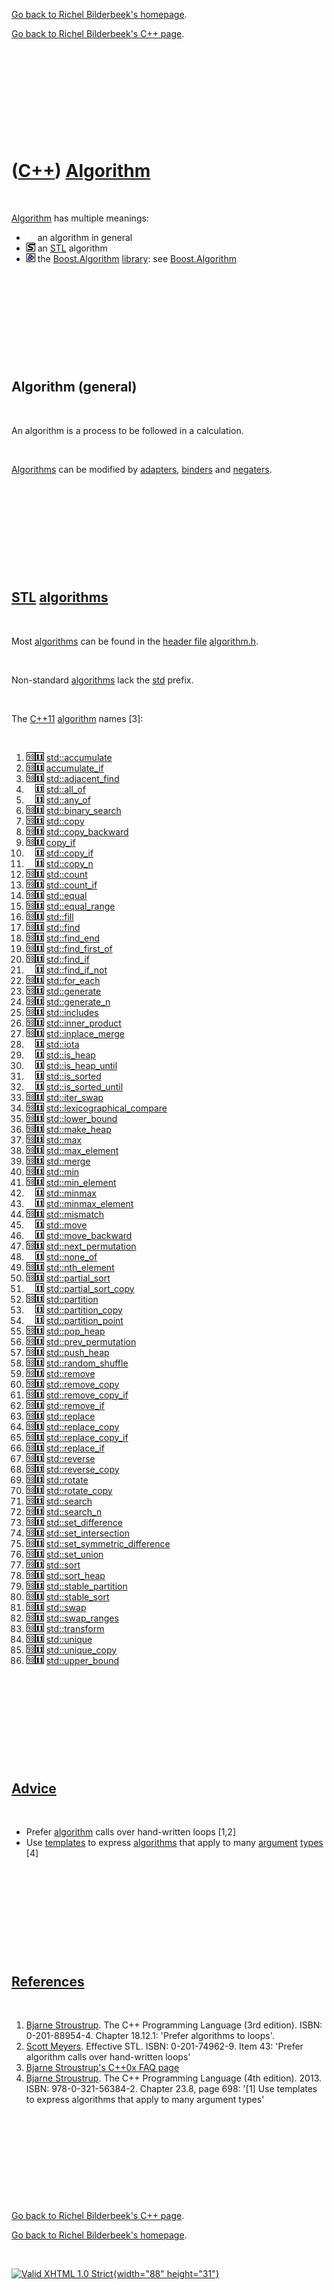 [Go back to Richel Bilderbeek's homepage](index.htm).

[Go back to Richel Bilderbeek's C++ page](Cpp.htm).

 

 

 

 

 

([C++](Cpp.htm)) [Algorithm](CppAlgorithm.htm)
==============================================

 

[Algorithm](CppAlgorithm.htm) has multiple meanings:

-   ![ ](PicSpacer.png) an algorithm in general
-   ![STL](PicStl.png) an [STL](CppStl.htm) algorithm
-   ![Boost](PicBoost.png) the [Boost.Algorithm](CppBoostAlgorithm.htm)
    [library](CppLibrary.htm): see
    [Boost.Algorithm](CppBoostAlgorithm.htm)

 

 

 

 

 

Algorithm (general)
-------------------

 

An algorithm is a process to be followed in a calculation.

 

[Algorithms](CppAlgorithm.htm) can be modified by
[adapters](CppAdapter.htm), [binders](CppBinder.htm) and
[negaters](CppNegater.htm).

 

 

 

 

 

[STL](CppStl.htm) [algorithms](CppAlgorithm.htm)
------------------------------------------------

 

Most [algorithms](CppAlgorithm.htm) can be found in the [header
file](CppHeaderFile.htm) [algorithm.h](CppAlgorithmH.htm).

 

Non-standard [algorithms](CppAlgorithm.htm) lack the [std](CppStd.htm)
prefix.

 

The [C++11](Cpp11.htm) [algorithm](CppAlgorithm.htm) names \[3\]:

 

1.  ![C++98](PicCpp98.png)![C++11](PicCpp11.png)
    [std::accumulate](CppStdAccumulate.htm)
2.  ![C++98](PicCpp98.png)![C++11](PicCpp11.png)
    [accumulate\_if](CppStdAccumulate_if.htm)
3.  ![C++98](PicCpp98.png)![C++11](PicCpp11.png)
    [std::adjacent\_find](CppStdAdjacent_find.htm)
4.  ![ ](PicSpacer.png)![C++11](PicCpp11.png)
    [std::all\_of](CppStdAll_of.htm)
5.  ![ ](PicSpacer.png)![C++11](PicCpp11.png)
    [std::any\_of](CppStdAny_of.htm)
6.  ![C++98](PicCpp98.png)![C++11](PicCpp11.png)
    [std::binary\_search](CppStdBinary_search.htm)
7.  ![C++98](PicCpp98.png)![C++11](PicCpp11.png)
    [std::copy](CppStdCopy.htm)
8.  ![C++98](PicCpp98.png)![C++11](PicCpp11.png)
    [std::copy\_backward](CppStdCopy_backward.htm)
9.  ![C++98](PicCpp98.png)![C++11](PicCpp11.png)
    [copy\_if](CppCopy_if.htm)
10. ![ ](PicSpacer.png)![C++11](PicCpp11.png)
    [std::copy\_if](CppCopy_if.htm)
11. ![ ](PicSpacer.png)![C++11](PicCpp11.png)
    [std::copy\_n](CppStdCopy_n.htm)
12. ![C++98](PicCpp98.png)![C++11](PicCpp11.png)
    [std::count](CppCStdount.htm)
13. ![C++98](PicCpp98.png)![C++11](PicCpp11.png)
    [std::count\_if](CppStdCount_if.htm)
14. ![C++98](PicCpp98.png)![C++11](PicCpp11.png)
    [std::equal](CppStdEqual.htm)
15. ![C++98](PicCpp98.png)![C++11](PicCpp11.png)
    [std::equal\_range](CppStdEqual_range.htm)
16. ![C++98](PicCpp98.png)![C++11](PicCpp11.png)
    [std::fill](CppStdFill.htm)
17. ![C++98](PicCpp98.png)![C++11](PicCpp11.png)
    [std::find](CppStdFind.htm)
18. ![C++98](PicCpp98.png)![C++11](PicCpp11.png)
    [std::find\_end](CppStdFind_end.htm)
19. ![C++98](PicCpp98.png)![C++11](PicCpp11.png)
    [std::find\_first\_of](CppStdFind_first_of.htm)
20. ![C++98](PicCpp98.png)![C++11](PicCpp11.png)
    [std::find\_if](CppStdFind_if.htm)
21. ![ ](PicSpacer.png)![C++11](PicCpp11.png)
    [std::find\_if\_not](CppStdFind_if_not.htm)
22. ![C++98](PicCpp98.png)![C++11](PicCpp11.png)
    [std::for\_each](CppStdFor_each.htm)
23. ![C++98](PicCpp98.png)![C++11](PicCpp11.png)
    [std::generate](CppStdGenerate.htm)
24. ![C++98](PicCpp98.png)![C++11](PicCpp11.png)
    [std::generate\_n](CppStdGenerate_n.htm)
25. ![C++98](PicCpp98.png)![C++11](PicCpp11.png)
    [std::includes](CppStdIncludes.htm)
26. ![C++98](PicCpp98.png)![C++11](PicCpp11.png)
    [std::inner\_product](CppStdInner_product.htm)
27. ![C++98](PicCpp98.png)![C++11](PicCpp11.png)
    [std::inplace\_merge](CppStdInplace_merge.htm)
28. ![ ](PicSpacer.png)![C++11](PicCpp11.png)
    [std::iota](CppStdIota.htm)
29. ![ ](PicSpacer.png)![C++11](PicCpp11.png)
    [std::is\_heap](CppStdIs_heap.htm)
30. ![ ](PicSpacer.png)![C++11](PicCpp11.png)
    [std::is\_heap\_until](CppStdIs_heap_until.htm)
31. ![ ](PicSpacer.png)![C++11](PicCpp11.png)
    [std::is\_sorted](CppStdIs_sorted.htm)
32. ![ ](PicSpacer.png)![C++11](PicCpp11.png)
    [std::is\_sorted\_until](CppStdIs_sorted_until.htm)
33. ![C++98](PicCpp98.png)![C++11](PicCpp11.png)
    [std::iter\_swap](CppStdIter_swap.htm)
34. ![C++98](PicCpp98.png)![C++11](PicCpp11.png)
    [std::lexicographical\_compare](CppStdLexicographical_compare.htm)
35. ![C++98](PicCpp98.png)![C++11](PicCpp11.png)
    [std::lower\_bound](CppStdLower_bound.htm)
36. ![C++98](PicCpp98.png)![C++11](PicCpp11.png)
    [std::make\_heap](CppStdMake_heap.htm)
37. ![C++98](PicCpp98.png)![C++11](PicCpp11.png)
    [std::max](CppStdMax.htm)
38. ![C++98](PicCpp98.png)![C++11](PicCpp11.png)
    [std::max\_element](CppStdMax_element.htm)
39. ![C++98](PicCpp98.png)![C++11](PicCpp11.png)
    [std::merge](CppStdMerge.htm)
40. ![C++98](PicCpp98.png)![C++11](PicCpp11.png)
    [std::min](CppStdMin.htm)
41. ![C++98](PicCpp98.png)![C++11](PicCpp11.png)
    [std::min\_element](CppStdMin_element.htm)
42. ![ ](PicSpacer.png)![C++11](PicCpp11.png)
    [std::minmax](CppStdMinmax.htm)
43. ![ ](PicSpacer.png)![C++11](PicCpp11.png)
    [std::minmax\_element](CppStdMinmax_element.htm)
44. ![C++98](PicCpp98.png)![C++11](PicCpp11.png)
    [std::mismatch](CppStdMismatch.htm)
45. ![ ](PicSpacer.png)![C++11](PicCpp11.png)
    [std::move](CppStdMove.htm)
46. ![ ](PicSpacer.png)![C++11](PicCpp11.png)
    [std::move\_backward](CppStdMove_backward.htm)
47. ![C++98](PicCpp98.png)![C++11](PicCpp11.png)
    [std::next\_permutation](CppStdNext_permutation.htm)
48. ![ ](PicSpacer.png)![C++11](PicCpp11.png)
    [std::none\_of](CppStdNone_of.htm)
49. ![C++98](PicCpp98.png)![C++11](PicCpp11.png)
    [std::nth\_element](CppStdNth_element.htm)
50. ![C++98](PicCpp98.png)![C++11](PicCpp11.png)
    [std::partial\_sort](CppStdPartial_sort.htm)
51. ![ ](PicSpacer.png)![C++11](PicCpp11.png)
    [std::partial\_sort\_copy](CppStdPartial_sort_copy.htm)
52. ![C++98](PicCpp98.png)![C++11](PicCpp11.png)
    [std::partition](CppStdPartition.htm)
53. ![ ](PicSpacer.png)![C++11](PicCpp11.png)
    [std::partition\_copy](CppStdPartition_copy.htm)
54. ![ ](PicSpacer.png)![C++11](PicCpp11.png)
    [std::partition\_point](CppStdPartition_point.htm)
55. ![C++98](PicCpp98.png)![C++11](PicCpp11.png)
    [std::pop\_heap](CppStdPop_heap.htm)
56. ![C++98](PicCpp98.png)![C++11](PicCpp11.png)
    [std::prev\_permutation](CppStdPrev_permutation.htm)
57. ![C++98](PicCpp98.png)![C++11](PicCpp11.png)
    [std::push\_heap](CppStdPush_heap.htm)
58. ![C++98](PicCpp98.png)![C++11](PicCpp11.png)
    [std::random\_shuffle](CppStdRandom_shuffle.htm)
59. ![C++98](PicCpp98.png)![C++11](PicCpp11.png)
    [std::remove](CppStdRemove.htm)
60. ![C++98](PicCpp98.png)![C++11](PicCpp11.png)
    [std::remove\_copy](CppStdRemove_copy.htm)
61. ![C++98](PicCpp98.png)![C++11](PicCpp11.png)
    [std::remove\_copy\_if](CppStdRemove_copy_if.htm)
62. ![C++98](PicCpp98.png)![C++11](PicCpp11.png)
    [std::remove\_if](CppStdRemove_if.htm)
63. ![C++98](PicCpp98.png)![C++11](PicCpp11.png)
    [std::replace](CppStdReplace.htm)
64. ![C++98](PicCpp98.png)![C++11](PicCpp11.png)
    [std::replace\_copy](CppStdReplace_copy.htm)
65. ![C++98](PicCpp98.png)![C++11](PicCpp11.png)
    [std::replace\_copy\_if](CppStdReplace_copy_if.htm)
66. ![C++98](PicCpp98.png)![C++11](PicCpp11.png)
    [std::replace\_if](CppStdReplace_if.htm)
67. ![C++98](PicCpp98.png)![C++11](PicCpp11.png)
    [std::reverse](CppStdReverse.htm)
68. ![C++98](PicCpp98.png)![C++11](PicCpp11.png)
    [std::reverse\_copy](CppStdReverse_copy.htm)
69. ![C++98](PicCpp98.png)![C++11](PicCpp11.png)
    [std::rotate](CppStdRotate.htm)
70. ![C++98](PicCpp98.png)![C++11](PicCpp11.png)
    [std::rotate\_copy](CppStdRotate_copy.htm)
71. ![C++98](PicCpp98.png)![C++11](PicCpp11.png)
    [std::search](CppStdSearch.htm)
72. ![C++98](PicCpp98.png)![C++11](PicCpp11.png)
    [std::search\_n](CppStdSearch_n.htm)
73. ![C++98](PicCpp98.png)![C++11](PicCpp11.png)
    [std::set\_difference](CppStdSet_difference.htm)
74. ![C++98](PicCpp98.png)![C++11](PicCpp11.png)
    [std::set\_intersection](CppStdSet_intersection.htm)
75. ![C++98](PicCpp98.png)![C++11](PicCpp11.png)
    [std::set\_symmetric\_difference](CppStdSet_symmetric_difference.htm)
76. ![C++98](PicCpp98.png)![C++11](PicCpp11.png)
    [std::set\_union](CppStdSet_union.htm)
77. ![C++98](PicCpp98.png)![C++11](PicCpp11.png)
    [std::sort](CppStdSort.htm)
78. ![C++98](PicCpp98.png)![C++11](PicCpp11.png)
    [std::sort\_heap](CppStdSort_heap.htm)
79. ![C++98](PicCpp98.png)![C++11](PicCpp11.png)
    [std::stable\_partition](CppStdStable_partition.htm)
80. ![C++98](PicCpp98.png)![C++11](PicCpp11.png)
    [std::stable\_sort](CppStdStable_sort.htm)
81. ![C++98](PicCpp98.png)![C++11](PicCpp11.png)
    [std::swap](CppStdSwap.htm)
82. ![C++98](PicCpp98.png)![C++11](PicCpp11.png)
    [std::swap\_ranges](CppStdSwap_ranges.htm)
83. ![C++98](PicCpp98.png)![C++11](PicCpp11.png)
    [std::transform](CppStdTransform.htm)
84. ![C++98](PicCpp98.png)![C++11](PicCpp11.png)
    [std::unique](CppStdUnique.htm)
85. ![C++98](PicCpp98.png)![C++11](PicCpp11.png)
    [std::unique\_copy](CppStdUnique_copy.htm)
86. ![C++98](PicCpp98.png)![C++11](PicCpp11.png)
    [std::upper\_bound](CppStdUpper_bound.htm)

 

 

 

 

 

[Advice](CppAdvice.htm)
-----------------------

 

-   Prefer [algorithm](CppAlgorithm.htm) calls over hand-written loops
    \[1,2\]
-   Use [templates](CppTemplate.htm) to express
    [algorithms](CppAlgorithm.htm) that apply to many
    [argument](CppArgument.htm) [types](CppDataType.htm) \[4\]

 

 

 

 

 

[References](CppReferences.htm)
-------------------------------

 

1.  [Bjarne Stroustrup](CppBjarneStroustrup.htm). The C++ Programming
    Language (3rd edition). ISBN: 0-201-88954-4. Chapter 18.12.1:
    'Prefer algorithms to loops'.
2.  [Scott Meyers](CppScottMeyers.htm). Effective STL.
    ISBN: 0-201-74962-9. Item 43: 'Prefer algorithm calls over
    hand-written loops'
3.  [Bjarne Stroustrup's C++0x FAQ
    page](http://www2.research.att.com/~bs/C++0xFAQ.html#algorithms)
4.  [Bjarne Stroustrup](CppBjarneStroustrup.htm). The C++ Programming
    Language (4th edition). 2013. ISBN: 978-0-321-56384-2. Chapter 23.8,
    page 698: '\[1\] Use templates to express algorithms that apply to
    many argument types'

 

 

 

 

 

[Go back to Richel Bilderbeek's C++ page](Cpp.htm).

[Go back to Richel Bilderbeek's homepage](index.htm).

 

[![Valid XHTML 1.0 Strict](valid-xhtml10.png){width="88"
height="31"}](http://validator.w3.org/check?uri=referer)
══════════════════════════════
What is expected :: Retype exactly the lines above, from the one with "37. ![C++98](PicCpp98.png)![C++11](PicCpp11.png)" through the one with "46. ![ ](PicSpacer.png)![C++11](PicCpp11.png)", inclusive.

Output for this task ::
37. ![C++98](PicCpp98.png)![C++11](PicCpp11.png)
    [std::max](CppStdMax.htm)
38. ![C++98](PicCpp98.png)![C++11](PicCpp11.png)
    [std::max\_element](CppStdMax_element.htm)
39. ![C++98](PicCpp98.png)![C++11](PicCpp11.png)
    [std::merge](CppStdMerge.htm)
40. ![C++98](PicCpp98.png)![C++11](PicCpp11.png)
    [std::min](CppStdMin.htm)
41. ![C++98](PicCpp98.png)![C++11](PicCpp11.png)
    [std::min\_element](CppStdMin_element.htm)
42. ![ ](PicSpacer.png)![C++11](PicCpp11.png)
    [std::minmax](CppStdMinmax.htm)
43. ![ ](PicSpacer.png)![C++11](PicCpp11.png)
    [std::minmax\_element](CppStdMinmax_element.htm)
44. ![C++98](PicCpp98.png)![C++11](PicCpp11.png)
    [std::mismatch](CppStdMismatch.htm)
45. ![ ](PicSpacer.png)![C++11](PicCpp11.png)
    [std::move](CppStdMove.htm)
46. ![ ](PicSpacer.png)![C++11](PicCpp11.png)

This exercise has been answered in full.